The problem: Keep every word of the entries and print them exactly; the pictures stay out.

━━━ Material for this task

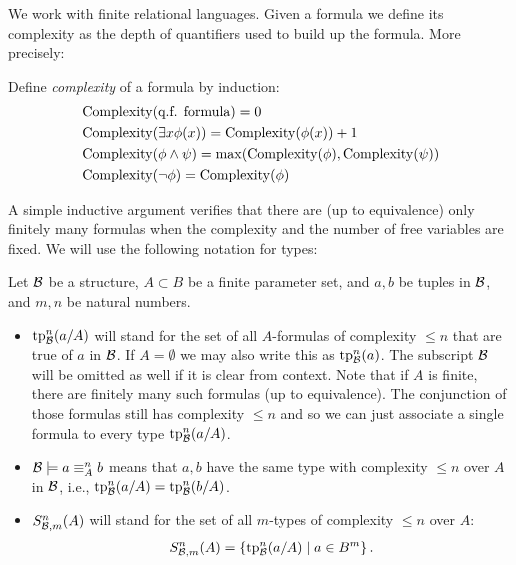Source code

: We work with finite relational languages.
Given a formula we define its complexity as the depth of quantifiers used to build up the formula. More precisely:
\begin{Definition}
  Define \emph{complexity} of a formula by induction:
  \begin{align*}
    &\operatorname{Complexity}(\text{q.f. formula}) = 0 \\
    &\operatorname{Complexity}(\exists x \phi(x)) = \operatorname{Complexity}(\phi(x)) + 1 \\
    &\operatorname{Complexity}(\phi \wedge \psi) = \max(\operatorname{Complexity}(\phi), \operatorname{Complexity}(\psi)) \\
    &\operatorname{Complexity}(\neg \phi) = \operatorname{Complexity}(\phi)
  \end{align*}
\end{Definition}
A simple inductive argument verifies that there are (up to equivalence) only finitely many formulas when the complexity and the number of free variables are fixed.
We will use the following notation for types:
\begin{Definition} Let $\mathcal B$ be a structure, $A \subset B$ be a finite parameter set, and $a,b$ be tuples in $\mathcal B$, and $m, n$ be natural numbers.
  \begin{itemize}
  \item $\operatorname{tp}^n_{\mathcal B}(a/A)$ will stand for the set of all $A$-formulas of complexity $\leq n$ that are true of $a$ in $\mathcal B$.
    If $A = \emptyset$ we may also write this as $\operatorname{tp}^n_{\mathcal B}(a)$.
    The subscript $\mathcal B$ will be omitted as well if it is clear from context.
    Note that if $A$ is finite, there are finitely many such formulas (up to equivalence).
    The conjunction of those formulas still has complexity $\leq n$ and so we can just associate a single formula to every type $\operatorname{tp}^n_{\mathcal B}(a/A)$.
  \item $\mathcal B \models a \equiv^n_A b$ means that $a,b$ have the same type with complexity $\leq n$ over $A$ in $\mathcal B$, i.e., $\operatorname{tp}^n_{\mathcal B}(a/A) = \operatorname{tp}^n_{\mathcal B}(b/A)$.
  \item $S^n_{\mathcal B, m}(A)$ will stand for the set of all $m$-types of complexity $\leq n$ over $A$:
    \begin{align*}
      S^n_{\mathcal B, m}(A) = \left\{\operatorname{tp}^n_{\mathcal B}(a/A) \mid a \in B^m\right\}.
    \end{align*}
  \end{itemize}
\end{Definition}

━━━━━━

Answer space:
Source code

: We work with finite relational languages.
Given a formula we define its complexity as the depth of quantifiers used to build up the formula. More precisely:
\begin{Definition}
  Define \emph{complexity} of a formula by induction:
  \begin{align*}
    &\operatorname{Complexity}(\text{q.f. formula}) = 0 \\
    &\operatorname{Complexity}(\exists x \phi(x)) = \operatorname{Complexity}(\phi(x)) + 1 \\
    &\operatorname{Complexity}(\phi \wedge \psi) = \max(\operatorname{Complexity}(\phi), \operatorname{Complexity}(\psi)) \\
    &\operatorname{Complexity}(\neg \phi) = \operatorname{Complexity}(\phi)
  \end{align*}
\end{Definition}
A simple inductive argument verifies that there are (up to equivalence) only finitely many formulas when the complexity and the number of free variables are fixed.
We will use the following notation for types:
\begin{Definition} Let $\mathcal B$ be a structure, $A \subset B$ be a finite parameter set, and $a,b$ be tuples in $\mathcal B$, and $m, n$ be natural numbers.
  \begin{itemize}
  \item $\operatorname{tp}^n_{\mathcal B}(a/A)$ will stand for the set of all $A$-formulas of complexity $\leq n$ that are true of $a$ in $\mathcal B$.
    If $A = \emptyset$ we may also write this as $\operatorname{tp}^n_{\mathcal B}(a)$.
    The subscript $\mathcal B$ will be omitted as well if it is clear from context.
    Note that if $A$ is finite, there are finitely many such formulas (up to equivalence).
    The conjunction of those formulas still has complexity $\leq n$ and so we can just associate a single formula to every type $\operatorname{tp}^n_{\mathcal B}(a/A)$.
  \item $\mathcal B \models a \equiv^n_A b$ means that $a,b$ have the same type with complexity $\leq n$ over $A$ in $\mathcal B$, i.e., $\operatorname{tp}^n_{\mathcal B}(a/A) = \operatorname{tp}^n_{\mathcal B}(b/A)$.
  \item $S^n_{\mathcal B, m}(A)$ will stand for the set of all $m$-types of complexity $\leq n$ over $A$:
    \begin{align*}
      S^n_{\mathcal B, m}(A) = \left\{\operatorname{tp}^n_{\mathcal B}(a/A) \mid a \in B^m\right\}.
    \end{align*}
  \end{itemize}
\end{Definition}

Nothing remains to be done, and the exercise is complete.